##### RECORDED INFORMATION

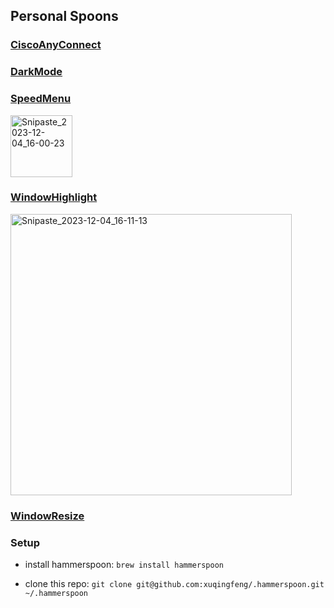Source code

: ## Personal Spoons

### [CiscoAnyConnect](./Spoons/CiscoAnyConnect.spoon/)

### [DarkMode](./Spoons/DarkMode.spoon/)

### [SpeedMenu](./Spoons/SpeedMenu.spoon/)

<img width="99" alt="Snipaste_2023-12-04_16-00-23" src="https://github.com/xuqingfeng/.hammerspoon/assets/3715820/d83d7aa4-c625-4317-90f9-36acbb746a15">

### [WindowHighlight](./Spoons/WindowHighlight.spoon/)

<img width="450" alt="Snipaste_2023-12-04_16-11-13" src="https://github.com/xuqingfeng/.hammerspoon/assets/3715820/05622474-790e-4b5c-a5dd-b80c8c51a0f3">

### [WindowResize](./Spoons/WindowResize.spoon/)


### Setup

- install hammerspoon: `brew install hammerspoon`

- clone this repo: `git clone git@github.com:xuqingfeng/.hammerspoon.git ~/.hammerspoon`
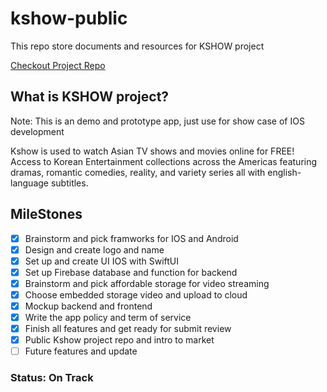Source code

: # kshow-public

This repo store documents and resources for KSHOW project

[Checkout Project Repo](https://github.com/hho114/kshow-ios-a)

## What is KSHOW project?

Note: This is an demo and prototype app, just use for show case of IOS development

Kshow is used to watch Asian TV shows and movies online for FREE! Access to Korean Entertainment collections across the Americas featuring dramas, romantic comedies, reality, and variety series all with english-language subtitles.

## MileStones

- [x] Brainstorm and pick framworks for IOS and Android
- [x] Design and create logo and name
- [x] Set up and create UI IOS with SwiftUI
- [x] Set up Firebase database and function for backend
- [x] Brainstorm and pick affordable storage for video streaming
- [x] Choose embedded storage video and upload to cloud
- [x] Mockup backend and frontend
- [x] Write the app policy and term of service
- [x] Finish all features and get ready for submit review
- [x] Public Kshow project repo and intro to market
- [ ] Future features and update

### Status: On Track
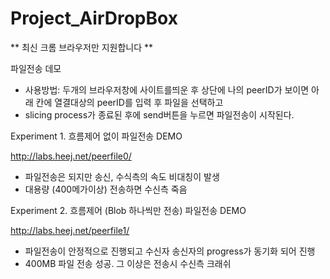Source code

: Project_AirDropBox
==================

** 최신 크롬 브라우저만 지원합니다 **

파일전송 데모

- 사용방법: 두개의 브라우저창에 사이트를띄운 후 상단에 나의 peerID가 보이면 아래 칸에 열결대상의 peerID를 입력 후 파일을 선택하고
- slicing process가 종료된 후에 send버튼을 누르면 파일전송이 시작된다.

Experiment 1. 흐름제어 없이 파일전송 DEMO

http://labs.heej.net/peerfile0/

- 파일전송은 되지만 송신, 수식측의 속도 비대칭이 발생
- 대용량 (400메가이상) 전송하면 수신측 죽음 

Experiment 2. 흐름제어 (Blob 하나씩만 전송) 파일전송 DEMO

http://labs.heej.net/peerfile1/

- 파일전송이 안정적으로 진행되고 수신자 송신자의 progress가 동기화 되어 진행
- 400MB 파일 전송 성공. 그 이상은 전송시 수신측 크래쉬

##########
##### RECORDED INFORMATION

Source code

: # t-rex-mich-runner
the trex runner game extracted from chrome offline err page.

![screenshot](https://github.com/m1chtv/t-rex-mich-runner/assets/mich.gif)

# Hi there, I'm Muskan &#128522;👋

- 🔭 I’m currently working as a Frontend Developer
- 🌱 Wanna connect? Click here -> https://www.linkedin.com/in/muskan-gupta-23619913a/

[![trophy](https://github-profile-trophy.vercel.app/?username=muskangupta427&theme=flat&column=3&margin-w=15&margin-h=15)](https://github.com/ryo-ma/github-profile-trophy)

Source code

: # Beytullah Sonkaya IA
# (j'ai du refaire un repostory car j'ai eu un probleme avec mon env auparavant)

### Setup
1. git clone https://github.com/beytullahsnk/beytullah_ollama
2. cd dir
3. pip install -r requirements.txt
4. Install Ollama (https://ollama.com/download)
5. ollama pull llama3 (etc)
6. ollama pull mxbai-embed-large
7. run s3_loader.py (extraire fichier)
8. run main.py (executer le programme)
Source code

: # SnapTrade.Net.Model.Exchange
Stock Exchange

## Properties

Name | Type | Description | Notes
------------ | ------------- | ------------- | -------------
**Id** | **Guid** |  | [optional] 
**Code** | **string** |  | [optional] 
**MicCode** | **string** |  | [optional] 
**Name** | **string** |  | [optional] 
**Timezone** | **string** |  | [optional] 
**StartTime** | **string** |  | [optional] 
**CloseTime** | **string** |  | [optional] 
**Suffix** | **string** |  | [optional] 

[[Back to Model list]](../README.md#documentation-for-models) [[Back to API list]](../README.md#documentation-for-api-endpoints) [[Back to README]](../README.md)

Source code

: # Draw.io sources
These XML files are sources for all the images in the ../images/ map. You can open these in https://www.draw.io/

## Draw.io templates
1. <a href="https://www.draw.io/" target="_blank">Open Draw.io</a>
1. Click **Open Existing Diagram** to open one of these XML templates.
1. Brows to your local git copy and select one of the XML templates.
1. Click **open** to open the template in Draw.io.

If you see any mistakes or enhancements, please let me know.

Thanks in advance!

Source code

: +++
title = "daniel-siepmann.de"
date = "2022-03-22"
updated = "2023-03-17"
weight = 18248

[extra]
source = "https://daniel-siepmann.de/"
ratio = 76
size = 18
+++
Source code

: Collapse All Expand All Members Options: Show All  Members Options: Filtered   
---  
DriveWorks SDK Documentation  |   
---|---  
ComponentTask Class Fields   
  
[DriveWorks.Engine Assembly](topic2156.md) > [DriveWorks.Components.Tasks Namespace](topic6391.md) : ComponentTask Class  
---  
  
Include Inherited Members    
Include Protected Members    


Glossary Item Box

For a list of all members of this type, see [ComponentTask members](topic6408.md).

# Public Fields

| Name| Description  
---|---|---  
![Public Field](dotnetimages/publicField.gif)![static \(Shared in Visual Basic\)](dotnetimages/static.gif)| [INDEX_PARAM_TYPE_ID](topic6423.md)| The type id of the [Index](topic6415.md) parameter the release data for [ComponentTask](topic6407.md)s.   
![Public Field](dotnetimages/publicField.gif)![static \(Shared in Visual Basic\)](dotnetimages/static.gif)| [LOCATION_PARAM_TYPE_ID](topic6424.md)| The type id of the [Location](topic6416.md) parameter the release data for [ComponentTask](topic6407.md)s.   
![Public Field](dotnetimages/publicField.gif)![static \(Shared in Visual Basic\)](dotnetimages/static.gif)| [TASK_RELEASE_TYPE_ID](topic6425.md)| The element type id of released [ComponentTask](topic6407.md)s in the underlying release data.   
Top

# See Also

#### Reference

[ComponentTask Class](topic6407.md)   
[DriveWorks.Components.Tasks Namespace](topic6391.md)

##########

▸ **TASK TO CARRY OUT**
Give the exact lines, and only those, from the line containing "[INDEX_PARAM_TYPE_ID](topic6423.md)| The type" through the line containing "[LOCATION_PARAM_TYPE_ID](topic6424.md)| The type" in the entries above.

▸ **ANSWER TO THE PROBLEM**
![Public Field](dotnetimages/publicField.gif)![static \(Shared in Visual Basic\)](dotnetimages/static.gif)| [INDEX_PARAM_TYPE_ID](topic6423.md)| The type id of the [Index](topic6415.md) parameter the release data for [ComponentTask](topic6407.md)s.   
![Public Field](dotnetimages/publicField.gif)![static \(Shared in Visual Basic\)](dotnetimages/static.gif)| [LOCATION_PARAM_TYPE_ID](topic6424.md)| The type id of the [Location](topic6416.md) parameter the release data for [ComponentTask](topic6407.md)s.   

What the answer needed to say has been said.